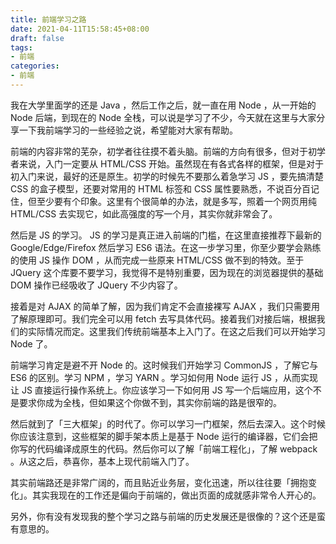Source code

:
 ```yaml
---
title: 前端学习之路
date: 2021-04-11T15:58:45+08:00
draft: false
tags:
- 前端
categories:
- 前端
---
```


我在大学里面学的还是 Java ，然后工作之后，就一直在用 Node ，从一开始的 Node 后端，到现在的 Node 全栈，可以说是学习了不少，今天就在这里与大家分享一下我前端学习的一些经验之说，希望能对大家有帮助。

前端的内容非常的芜杂，初学者往往摸不着头脑。前端的方向有很多，但对于初学者来说，入门一定要从 HTML/CSS 开始。虽然现在有各式各样的框架，但是对于初入门来说，最好的还是原生。初学的时候先不要那么着急学习 JS ，要先搞清楚 CSS 的盒子模型，还要对常用的 HTML 标签和 CSS 属性要熟悉，不说百分百记住，但至少要有个印象。这里有个很简单的办法，就是多写，照着一个网页用纯 HTML/CSS 去实现它，如此高强度的写一个月，其实你就非常会了。

然后是 JS 的学习。 JS 的学习是真正进入前端的门槛，在这里直接推荐下最新的 Google/Edge/Firefox 然后学习 ES6 语法。在这一步学习里，你至少要学会熟练的使用 JS 操作 DOM ，从而完成一些原来 HTML/CSS 做不到的特效。至于 JQuery 这个库要不要学习，我觉得不是特别重要，因为现在的浏览器提供的基础 DOM 操作已经吸收了 JQuery 不少内容了。

接着是对 AJAX 的简单了解，因为我们肯定不会直接裸写 AJAX ，我们只需要用了解原理即可。我们完全可以用 fetch 去写具体代码。接着我们对接后端，根据我们的实际情况而定。这里我们传统前端基本上入门了。在这之后我们可以开始学习 Node 了。

前端学习肯定是避不开 Node 的。这时候我们开始学习 CommonJS ，了解它与 ES6 的区别。学习 NPM ，学习 YARN 。学习如何用 Node 运行 JS ，从而实现让 JS 直接运行操作系统上。你应该学习一下如何用 JS 写一个后端应用，这个不是要求你成为全栈，但如果这个你做不到，其实你前端的路是很窄的。

然后就到了「三大框架」的时代了。你可以学习一门框架，然后去深入。这个时候你应该注意到，这些框架的脚手架本质上是基于 Node 运行的编译器，它们会把你写的代码编译成原生的代码。然后你可以了解「前端工程化」，了解 webpack 。从这之后，恭喜你，基本上现代前端入门了。

其实前端路还是非常广阔的，而且贴近业务层，变化迅速，所以往往要「拥抱变化」。其实我现在的工作还是偏向于前端的，做出页面的成就感非常令人开心的。

另外，你有没有发现我的整个学习之路与前端的历史发展还是很像的？这个还是蛮有意思的。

————

→ Problem requirements: Where a line of the data above includes "Node", copy that line.

→ Output below:
我在大学里面学的还是 Java ，然后工作之后，就一直在用 Node ，从一开始的 Node 后端，到现在的 Node 全栈，可以说是学习了不少，今天就在这里与大家分享一下我前端学习的一些经验之说，希望能对大家有帮助。
接着是对 AJAX 的简单了解，因为我们肯定不会直接裸写 AJAX ，我们只需要用了解原理即可。我们完全可以用 fetch 去写具体代码。接着我们对接后端，根据我们的实际情况而定。这里我们传统前端基本上入门了。在这之后我们可以开始学习 Node 了。
前端学习肯定是避不开 Node 的。这时候我们开始学习 CommonJS ，了解它与 ES6 的区别。学习 NPM ，学习 YARN 。学习如何用 Node 运行 JS ，从而实现让 JS 直接运行操作系统上。你应该学习一下如何用 JS 写一个后端应用，这个不是要求你成为全栈，但如果这个你做不到，其实你前端的路是很窄的。
然后就到了「三大框架」的时代了。你可以学习一门框架，然后去深入。这个时候你应该注意到，这些框架的脚手架本质上是基于 Node 运行的编译器，它们会把你写的代码编译成原生的代码。然后你可以了解「前端工程化」，了解 webpack 。从这之后，恭喜你，基本上现代前端入门了。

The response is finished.